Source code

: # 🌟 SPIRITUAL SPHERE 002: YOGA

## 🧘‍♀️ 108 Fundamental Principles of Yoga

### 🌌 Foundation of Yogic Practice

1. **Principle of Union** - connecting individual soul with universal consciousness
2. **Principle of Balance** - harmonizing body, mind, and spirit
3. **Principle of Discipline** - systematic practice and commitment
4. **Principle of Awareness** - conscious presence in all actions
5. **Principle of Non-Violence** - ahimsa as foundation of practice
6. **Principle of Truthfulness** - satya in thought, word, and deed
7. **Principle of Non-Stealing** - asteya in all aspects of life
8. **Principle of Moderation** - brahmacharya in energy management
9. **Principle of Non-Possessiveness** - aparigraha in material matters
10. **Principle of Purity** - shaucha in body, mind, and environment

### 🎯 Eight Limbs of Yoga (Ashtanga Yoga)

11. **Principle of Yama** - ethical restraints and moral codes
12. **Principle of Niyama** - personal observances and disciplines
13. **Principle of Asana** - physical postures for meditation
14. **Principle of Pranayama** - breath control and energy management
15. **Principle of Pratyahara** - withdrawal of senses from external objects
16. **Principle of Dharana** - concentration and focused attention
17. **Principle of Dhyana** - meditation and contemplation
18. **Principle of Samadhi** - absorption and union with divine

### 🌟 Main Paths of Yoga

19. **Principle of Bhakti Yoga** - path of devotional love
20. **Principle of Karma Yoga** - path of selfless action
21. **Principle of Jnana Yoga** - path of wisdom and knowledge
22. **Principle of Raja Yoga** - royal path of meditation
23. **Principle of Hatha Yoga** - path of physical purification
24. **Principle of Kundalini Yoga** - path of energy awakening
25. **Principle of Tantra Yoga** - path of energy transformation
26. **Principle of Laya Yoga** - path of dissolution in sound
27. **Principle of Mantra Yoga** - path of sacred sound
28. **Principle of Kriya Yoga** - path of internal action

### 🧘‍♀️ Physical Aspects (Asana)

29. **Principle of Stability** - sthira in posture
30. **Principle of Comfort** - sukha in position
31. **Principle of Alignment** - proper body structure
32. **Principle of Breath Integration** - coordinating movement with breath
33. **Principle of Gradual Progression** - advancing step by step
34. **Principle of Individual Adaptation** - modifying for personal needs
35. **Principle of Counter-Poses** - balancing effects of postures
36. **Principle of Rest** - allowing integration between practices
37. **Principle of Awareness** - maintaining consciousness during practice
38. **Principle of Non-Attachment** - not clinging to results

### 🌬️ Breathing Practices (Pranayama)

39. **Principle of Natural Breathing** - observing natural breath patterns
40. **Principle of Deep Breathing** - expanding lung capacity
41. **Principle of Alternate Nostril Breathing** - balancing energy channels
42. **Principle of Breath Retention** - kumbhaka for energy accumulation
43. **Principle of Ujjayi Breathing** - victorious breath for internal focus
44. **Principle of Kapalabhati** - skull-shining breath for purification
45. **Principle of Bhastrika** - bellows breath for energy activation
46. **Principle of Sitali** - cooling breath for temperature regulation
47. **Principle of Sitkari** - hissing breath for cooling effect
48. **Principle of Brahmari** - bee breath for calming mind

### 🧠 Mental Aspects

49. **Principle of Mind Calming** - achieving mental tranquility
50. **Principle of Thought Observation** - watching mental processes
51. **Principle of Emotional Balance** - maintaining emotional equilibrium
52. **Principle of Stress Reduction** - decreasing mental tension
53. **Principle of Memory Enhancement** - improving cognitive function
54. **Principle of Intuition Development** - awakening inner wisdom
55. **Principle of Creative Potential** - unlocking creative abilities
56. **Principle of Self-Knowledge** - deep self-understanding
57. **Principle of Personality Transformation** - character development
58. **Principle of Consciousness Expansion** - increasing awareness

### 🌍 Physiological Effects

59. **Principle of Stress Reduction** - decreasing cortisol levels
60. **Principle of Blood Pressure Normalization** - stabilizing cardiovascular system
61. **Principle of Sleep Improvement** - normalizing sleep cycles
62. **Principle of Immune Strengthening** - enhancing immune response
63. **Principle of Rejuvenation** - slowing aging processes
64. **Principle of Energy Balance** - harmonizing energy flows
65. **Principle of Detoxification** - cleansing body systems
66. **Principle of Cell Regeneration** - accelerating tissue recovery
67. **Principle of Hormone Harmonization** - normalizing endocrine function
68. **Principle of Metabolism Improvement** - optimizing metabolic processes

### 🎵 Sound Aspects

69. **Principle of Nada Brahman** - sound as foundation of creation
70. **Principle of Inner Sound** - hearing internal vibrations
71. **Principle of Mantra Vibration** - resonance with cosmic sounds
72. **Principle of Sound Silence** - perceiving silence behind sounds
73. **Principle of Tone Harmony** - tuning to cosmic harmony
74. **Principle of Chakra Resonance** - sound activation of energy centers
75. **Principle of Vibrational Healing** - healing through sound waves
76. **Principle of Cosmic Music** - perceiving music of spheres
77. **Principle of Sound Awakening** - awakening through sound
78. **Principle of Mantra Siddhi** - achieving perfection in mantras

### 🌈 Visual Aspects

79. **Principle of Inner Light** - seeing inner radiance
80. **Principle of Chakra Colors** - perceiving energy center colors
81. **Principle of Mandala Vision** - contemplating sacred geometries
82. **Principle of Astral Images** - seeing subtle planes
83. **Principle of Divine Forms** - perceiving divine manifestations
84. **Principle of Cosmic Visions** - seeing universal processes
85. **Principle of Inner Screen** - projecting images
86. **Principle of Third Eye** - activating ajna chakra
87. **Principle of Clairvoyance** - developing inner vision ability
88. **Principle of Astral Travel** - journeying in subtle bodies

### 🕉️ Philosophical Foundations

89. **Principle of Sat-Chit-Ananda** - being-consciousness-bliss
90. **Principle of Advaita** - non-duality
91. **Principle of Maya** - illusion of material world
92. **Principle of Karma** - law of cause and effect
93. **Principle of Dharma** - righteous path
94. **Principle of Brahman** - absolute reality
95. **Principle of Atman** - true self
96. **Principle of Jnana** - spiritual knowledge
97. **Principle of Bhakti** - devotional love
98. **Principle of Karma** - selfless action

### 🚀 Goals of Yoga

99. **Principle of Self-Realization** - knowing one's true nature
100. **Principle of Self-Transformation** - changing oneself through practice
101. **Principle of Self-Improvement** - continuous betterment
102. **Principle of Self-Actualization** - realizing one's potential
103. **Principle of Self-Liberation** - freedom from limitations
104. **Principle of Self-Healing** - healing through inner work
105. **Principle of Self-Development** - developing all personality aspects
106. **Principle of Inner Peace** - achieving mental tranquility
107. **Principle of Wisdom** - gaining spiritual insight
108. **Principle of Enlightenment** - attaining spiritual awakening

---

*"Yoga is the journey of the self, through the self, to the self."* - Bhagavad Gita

++++++++++++++++++++

» Activity
Out of the data above, set down the lines from the one with "9. **Principle of Non-Possessiveness**" to the one with "12. **Principle of", both included, exactly as written and with no additions.

» Written reply
9. **Principle of Non-Possessiveness** - aparigraha in material matters
10. **Principle of Purity** - shaucha in body, mind, and environment

### 🎯 Eight Limbs of Yoga (Ashtanga Yoga)

11. **Principle of Yama** - ethical restraints and moral codes
12. **Principle of Niyama** - personal observances and disciplines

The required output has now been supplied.